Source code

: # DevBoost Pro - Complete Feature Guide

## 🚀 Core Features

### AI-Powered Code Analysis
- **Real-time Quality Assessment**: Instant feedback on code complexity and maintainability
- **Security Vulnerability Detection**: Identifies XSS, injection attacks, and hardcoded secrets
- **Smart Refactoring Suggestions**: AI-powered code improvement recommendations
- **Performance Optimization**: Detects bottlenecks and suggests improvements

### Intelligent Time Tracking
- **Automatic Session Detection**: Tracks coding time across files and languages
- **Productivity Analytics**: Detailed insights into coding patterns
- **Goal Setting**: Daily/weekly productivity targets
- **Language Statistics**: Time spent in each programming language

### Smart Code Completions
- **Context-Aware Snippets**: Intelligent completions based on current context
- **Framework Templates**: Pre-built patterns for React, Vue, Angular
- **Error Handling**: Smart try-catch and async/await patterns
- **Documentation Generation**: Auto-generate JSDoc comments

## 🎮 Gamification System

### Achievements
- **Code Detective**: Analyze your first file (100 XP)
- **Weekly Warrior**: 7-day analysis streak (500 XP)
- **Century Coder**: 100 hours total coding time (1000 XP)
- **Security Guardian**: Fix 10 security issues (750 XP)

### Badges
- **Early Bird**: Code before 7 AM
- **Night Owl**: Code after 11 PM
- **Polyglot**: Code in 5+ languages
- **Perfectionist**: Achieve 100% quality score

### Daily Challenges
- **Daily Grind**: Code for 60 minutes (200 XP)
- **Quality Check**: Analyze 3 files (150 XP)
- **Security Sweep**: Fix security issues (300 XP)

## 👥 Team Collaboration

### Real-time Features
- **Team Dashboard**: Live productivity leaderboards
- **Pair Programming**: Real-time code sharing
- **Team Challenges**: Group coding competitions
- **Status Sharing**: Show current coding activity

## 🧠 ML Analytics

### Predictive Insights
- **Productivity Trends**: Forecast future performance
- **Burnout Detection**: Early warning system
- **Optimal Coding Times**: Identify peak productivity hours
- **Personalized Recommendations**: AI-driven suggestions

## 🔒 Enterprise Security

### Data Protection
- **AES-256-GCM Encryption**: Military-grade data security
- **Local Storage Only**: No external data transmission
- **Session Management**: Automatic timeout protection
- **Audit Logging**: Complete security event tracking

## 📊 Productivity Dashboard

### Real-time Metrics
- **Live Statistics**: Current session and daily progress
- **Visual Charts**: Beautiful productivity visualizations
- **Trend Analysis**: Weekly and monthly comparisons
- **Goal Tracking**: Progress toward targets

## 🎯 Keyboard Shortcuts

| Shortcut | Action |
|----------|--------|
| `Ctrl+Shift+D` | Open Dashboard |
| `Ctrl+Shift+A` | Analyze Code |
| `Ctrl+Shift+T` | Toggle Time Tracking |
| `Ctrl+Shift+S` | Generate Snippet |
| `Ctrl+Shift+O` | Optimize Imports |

*Task requirements*
From the entries above, print the lines beginning at the one with "- **Security Guardian**: Fix" and stopping after the one with "- **Productivity Trends**: Forecast", exactly as written and with nothing else.

*Problem solution*
- **Security Guardian**: Fix 10 security issues (750 XP)

### Badges
- **Early Bird**: Code before 7 AM
- **Night Owl**: Code after 11 PM
- **Polyglot**: Code in 5+ languages
- **Perfectionist**: Achieve 100% quality score

### Daily Challenges
- **Daily Grind**: Code for 60 minutes (200 XP)
- **Quality Check**: Analyze 3 files (150 XP)
- **Security Sweep**: Fix security issues (300 XP)

## 👥 Team Collaboration

### Real-time Features
- **Team Dashboard**: Live productivity leaderboards
- **Pair Programming**: Real-time code sharing
- **Team Challenges**: Group coding competitions
- **Status Sharing**: Show current coding activity

## 🧠 ML Analytics

### Predictive Insights
- **Productivity Trends**: Forecast future performance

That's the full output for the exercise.